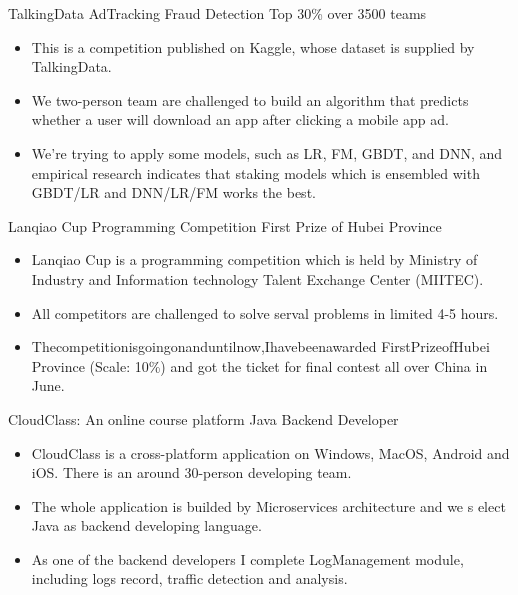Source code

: \documentclass[letterpaper]{twentysecondcv} %
\begin{document}
\begin{CJK*}{UTF8}{gbsn}
\begin{twentyshort}
		{\quad TalkingData AdTracking Fraud Detection}
		{Top 30\% over 3500 teams}
		{
			\begin{itemize}
				\item This is a competition published on Kaggle, whose dataset is supplied by TalkingData.
				\item We two-person team are challenged to build an algorithm that predicts whether a user will download an app after clicking a mobile app ad.
				\item We're trying to apply some models, such as LR, FM, GBDT, and DNN, 
				and empirical research indicates that staking models which is ensembled with 
				GBDT/LR and DNN/LR/FM works the best.
			\end{itemize}
		}
		{\quad Lanqiao Cup Programming Competition}
		{First Prize of Hubei Province}
		{
			\begin{itemize}
				\item Lanqiao Cup is a programming competition which is held by Ministry of Industry and Information technology Talent Exchange Center (MIITEC).
				\item All competitors are challenged to solve serval problems in limited 4-5 hours.
				\item Thecompetitionisgoingonanduntilnow,Ihavebeenawarded FirstPrizeofHubei Province (Scale: 10\%) and got the ticket for final contest all over China in June.
			\end{itemize}
		}
		{\quad CloudClass: An online course platform}
		{Java Backend Developer}
		{
			\begin{itemize}
				\item CloudClass is a cross-platform application on Windows, MacOS, Android and iOS. There is an around 30-person developing team.
				\item The whole application is builded by Microservices architecture and we s elect Java as backend developing language.
				\item As one of the backend developers I complete LogManagement module, including logs record, traffic detection and analysis.
			\end{itemize}
		}
\end{twentyshort}



\end{CJK*}
\end{document}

WHAT IS REQUIRED:
Apart from the pictures, set down all the entries above exactly.

WRITTEN ANSWER:
Source code

: \documentclass[letterpaper]{twentysecondcv} %
\begin{document}
\begin{CJK*}{UTF8}{gbsn}
\begin{twentyshort}
		{\quad TalkingData AdTracking Fraud Detection}
		{Top 30\% over 3500 teams}
		{
			\begin{itemize}
				\item This is a competition published on Kaggle, whose dataset is supplied by TalkingData.
				\item We two-person team are challenged to build an algorithm that predicts whether a user will download an app after clicking a mobile app ad.
				\item We're trying to apply some models, such as LR, FM, GBDT, and DNN, 
				and empirical research indicates that staking models which is ensembled with 
				GBDT/LR and DNN/LR/FM works the best.
			\end{itemize}
		}
		{\quad Lanqiao Cup Programming Competition}
		{First Prize of Hubei Province}
		{
			\begin{itemize}
				\item Lanqiao Cup is a programming competition which is held by Ministry of Industry and Information technology Talent Exchange Center (MIITEC).
				\item All competitors are challenged to solve serval problems in limited 4-5 hours.
				\item Thecompetitionisgoingonanduntilnow,Ihavebeenawarded FirstPrizeofHubei Province (Scale: 10\%) and got the ticket for final contest all over China in June.
			\end{itemize}
		}
		{\quad CloudClass: An online course platform}
		{Java Backend Developer}
		{
			\begin{itemize}
				\item CloudClass is a cross-platform application on Windows, MacOS, Android and iOS. There is an around 30-person developing team.
				\item The whole application is builded by Microservices architecture and we s elect Java as backend developing language.
				\item As one of the backend developers I complete LogManagement module, including logs record, traffic detection and analysis.
			\end{itemize}
		}
\end{twentyshort}



\end{CJK*}
\end{document}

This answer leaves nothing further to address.